I thought that since they are independen maybe there were some tricks derived from the expected value, since $$E[X_1 X_2] = E[X_1] E[X_2]$$

• @SaucyO'Path Well, since the three are i.i.d., $f_{X_1, X_2, X_3}(x_1, x_2, x_3) = 1 for(0,1) x (0,1) x (0,1).$ – Leslie Brenes May 21 at 22:45
• As long as you state it. – Saucy O'Path May 21 at 22:46
• @LeslieBrenes when did you mention independence ? – Graham Kemp May 21 at 22:46
• $X_3=1.7$ is a null event, especially since $X_3$ is supposed to be uniform(0,1). – user10354138 May 21 at 22:49
• $\frac{X_1X_2}{X_3}$ is not $L^1$, therefore $\operatorname{Var}(X)$ is not defined. – Saucy O'Path May 21 at 23:08

With that result, you can easily answer your second question, which is basically $$\frac{1}{1.7^2} \mathrm{Var}[X_1 \, X_2]$$.

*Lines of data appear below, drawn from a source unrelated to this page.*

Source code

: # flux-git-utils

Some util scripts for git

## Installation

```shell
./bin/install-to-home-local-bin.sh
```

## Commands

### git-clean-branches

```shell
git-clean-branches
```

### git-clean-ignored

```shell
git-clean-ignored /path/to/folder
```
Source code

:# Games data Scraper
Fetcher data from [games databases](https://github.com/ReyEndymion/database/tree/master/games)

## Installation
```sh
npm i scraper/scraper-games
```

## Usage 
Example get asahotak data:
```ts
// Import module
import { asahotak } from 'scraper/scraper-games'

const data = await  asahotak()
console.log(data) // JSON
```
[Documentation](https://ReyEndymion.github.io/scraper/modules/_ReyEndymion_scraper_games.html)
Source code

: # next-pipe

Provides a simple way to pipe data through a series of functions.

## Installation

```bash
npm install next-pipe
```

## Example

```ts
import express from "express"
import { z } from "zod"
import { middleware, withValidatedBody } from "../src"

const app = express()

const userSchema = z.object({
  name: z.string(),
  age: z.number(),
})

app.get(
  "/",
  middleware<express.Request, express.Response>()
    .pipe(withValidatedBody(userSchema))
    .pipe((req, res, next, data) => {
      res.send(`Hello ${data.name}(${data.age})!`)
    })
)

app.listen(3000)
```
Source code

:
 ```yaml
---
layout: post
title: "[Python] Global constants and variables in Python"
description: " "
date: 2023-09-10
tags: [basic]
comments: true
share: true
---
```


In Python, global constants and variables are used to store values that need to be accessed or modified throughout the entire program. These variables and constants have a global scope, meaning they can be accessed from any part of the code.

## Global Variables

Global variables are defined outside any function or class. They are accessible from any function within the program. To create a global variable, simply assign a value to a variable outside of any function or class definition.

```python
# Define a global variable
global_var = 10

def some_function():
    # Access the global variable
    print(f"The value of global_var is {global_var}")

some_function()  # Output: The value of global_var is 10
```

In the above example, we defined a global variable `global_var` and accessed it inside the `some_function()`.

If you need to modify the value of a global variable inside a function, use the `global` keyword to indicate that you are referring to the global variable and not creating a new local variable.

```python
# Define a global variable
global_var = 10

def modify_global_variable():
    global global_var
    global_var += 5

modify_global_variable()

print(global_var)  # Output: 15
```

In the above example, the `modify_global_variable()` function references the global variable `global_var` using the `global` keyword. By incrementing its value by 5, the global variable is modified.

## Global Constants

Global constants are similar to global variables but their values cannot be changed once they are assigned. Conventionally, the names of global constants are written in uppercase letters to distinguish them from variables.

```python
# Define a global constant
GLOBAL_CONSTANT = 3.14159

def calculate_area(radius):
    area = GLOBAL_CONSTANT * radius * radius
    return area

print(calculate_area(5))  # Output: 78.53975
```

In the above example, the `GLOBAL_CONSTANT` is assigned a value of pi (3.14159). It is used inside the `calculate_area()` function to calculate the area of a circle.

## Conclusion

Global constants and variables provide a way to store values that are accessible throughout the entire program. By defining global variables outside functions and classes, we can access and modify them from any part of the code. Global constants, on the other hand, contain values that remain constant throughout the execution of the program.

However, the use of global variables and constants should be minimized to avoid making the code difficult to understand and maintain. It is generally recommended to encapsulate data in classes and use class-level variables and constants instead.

Again using the result in the linked answer, the first question boils down to $$\mathrm{Var}[X_1 \, X_2 \, Z_3]$$ where $$Z_3$$ follows an Inverse uniform distribution. Please note that the variance is infinite in your case (while it would be ok if you had $$X_3 \sim U(a,b)$$ with $$a>0$$).